_TASK STATEMENT_
Pull every line holding the word "endog" from the data below and copy it.

▬▬▬

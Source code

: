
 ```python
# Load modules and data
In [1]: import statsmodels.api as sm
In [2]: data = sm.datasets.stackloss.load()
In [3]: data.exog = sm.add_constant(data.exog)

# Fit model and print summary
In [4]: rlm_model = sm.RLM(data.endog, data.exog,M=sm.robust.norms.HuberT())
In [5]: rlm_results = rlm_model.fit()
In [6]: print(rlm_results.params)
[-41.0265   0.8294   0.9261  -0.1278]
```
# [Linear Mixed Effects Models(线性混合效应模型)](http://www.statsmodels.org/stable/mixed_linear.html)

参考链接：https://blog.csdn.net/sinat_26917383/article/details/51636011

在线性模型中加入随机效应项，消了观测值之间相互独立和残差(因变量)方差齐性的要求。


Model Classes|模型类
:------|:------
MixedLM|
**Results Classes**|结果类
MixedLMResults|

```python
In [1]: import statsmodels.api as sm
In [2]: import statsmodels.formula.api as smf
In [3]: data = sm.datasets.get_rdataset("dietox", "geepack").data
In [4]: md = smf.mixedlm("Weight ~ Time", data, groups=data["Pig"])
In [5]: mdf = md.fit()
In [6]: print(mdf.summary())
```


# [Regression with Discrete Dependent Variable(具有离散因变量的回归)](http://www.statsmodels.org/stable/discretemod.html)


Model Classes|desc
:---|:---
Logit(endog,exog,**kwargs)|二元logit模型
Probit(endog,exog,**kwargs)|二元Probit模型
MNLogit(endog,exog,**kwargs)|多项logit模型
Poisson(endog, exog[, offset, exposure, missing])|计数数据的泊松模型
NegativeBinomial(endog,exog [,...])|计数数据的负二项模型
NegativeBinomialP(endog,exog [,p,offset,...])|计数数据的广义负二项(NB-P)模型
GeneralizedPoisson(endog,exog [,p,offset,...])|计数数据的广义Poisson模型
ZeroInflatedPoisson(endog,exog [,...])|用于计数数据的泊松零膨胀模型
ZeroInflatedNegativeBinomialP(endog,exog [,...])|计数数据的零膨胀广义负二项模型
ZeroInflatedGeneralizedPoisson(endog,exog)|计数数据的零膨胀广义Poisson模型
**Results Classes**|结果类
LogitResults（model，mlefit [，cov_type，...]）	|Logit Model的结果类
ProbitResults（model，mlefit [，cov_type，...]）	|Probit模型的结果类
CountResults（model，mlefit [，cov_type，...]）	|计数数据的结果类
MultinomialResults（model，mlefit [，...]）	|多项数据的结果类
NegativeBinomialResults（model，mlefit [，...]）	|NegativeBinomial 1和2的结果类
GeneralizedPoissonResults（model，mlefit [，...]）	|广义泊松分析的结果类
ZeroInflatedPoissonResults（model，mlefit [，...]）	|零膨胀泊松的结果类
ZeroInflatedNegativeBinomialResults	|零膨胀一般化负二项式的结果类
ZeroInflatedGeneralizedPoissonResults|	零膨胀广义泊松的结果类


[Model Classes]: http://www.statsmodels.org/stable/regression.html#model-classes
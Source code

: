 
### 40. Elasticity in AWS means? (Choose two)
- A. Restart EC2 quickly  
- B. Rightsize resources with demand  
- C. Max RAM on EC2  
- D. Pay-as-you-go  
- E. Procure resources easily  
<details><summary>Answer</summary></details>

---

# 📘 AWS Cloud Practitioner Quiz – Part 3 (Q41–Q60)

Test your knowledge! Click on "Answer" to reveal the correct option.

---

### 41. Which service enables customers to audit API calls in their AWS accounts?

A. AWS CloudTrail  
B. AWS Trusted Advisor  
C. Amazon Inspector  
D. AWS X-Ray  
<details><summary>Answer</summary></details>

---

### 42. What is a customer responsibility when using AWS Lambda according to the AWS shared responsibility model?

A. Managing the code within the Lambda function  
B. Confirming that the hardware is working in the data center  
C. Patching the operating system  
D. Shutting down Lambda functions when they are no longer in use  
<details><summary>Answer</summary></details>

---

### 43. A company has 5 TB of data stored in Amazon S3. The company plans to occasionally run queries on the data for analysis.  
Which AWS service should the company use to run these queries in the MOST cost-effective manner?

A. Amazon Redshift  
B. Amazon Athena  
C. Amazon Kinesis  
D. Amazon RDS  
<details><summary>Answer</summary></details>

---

▬▬▬

_YOUR SOLUTION_
In [4]: rlm_model = sm.RLM(data.endog, data.exog,M=sm.robust.norms.HuberT())
Logit(endog,exog,**kwargs)|二元logit模型
Probit(endog,exog,**kwargs)|二元Probit模型
MNLogit(endog,exog,**kwargs)|多项logit模型
Poisson(endog, exog[, offset, exposure, missing])|计数数据的泊松模型
NegativeBinomial(endog,exog [,...])|计数数据的负二项模型
NegativeBinomialP(endog,exog [,p,offset,...])|计数数据的广义负二项(NB-P)模型
GeneralizedPoisson(endog,exog [,p,offset,...])|计数数据的广义Poisson模型
ZeroInflatedPoisson(endog,exog [,...])|用于计数数据的泊松零膨胀模型
ZeroInflatedNegativeBinomialP(endog,exog [,...])|计数数据的零膨胀广义负二项模型
ZeroInflatedGeneralizedPoisson(endog,exog)|计数数据的零膨胀广义Poisson模型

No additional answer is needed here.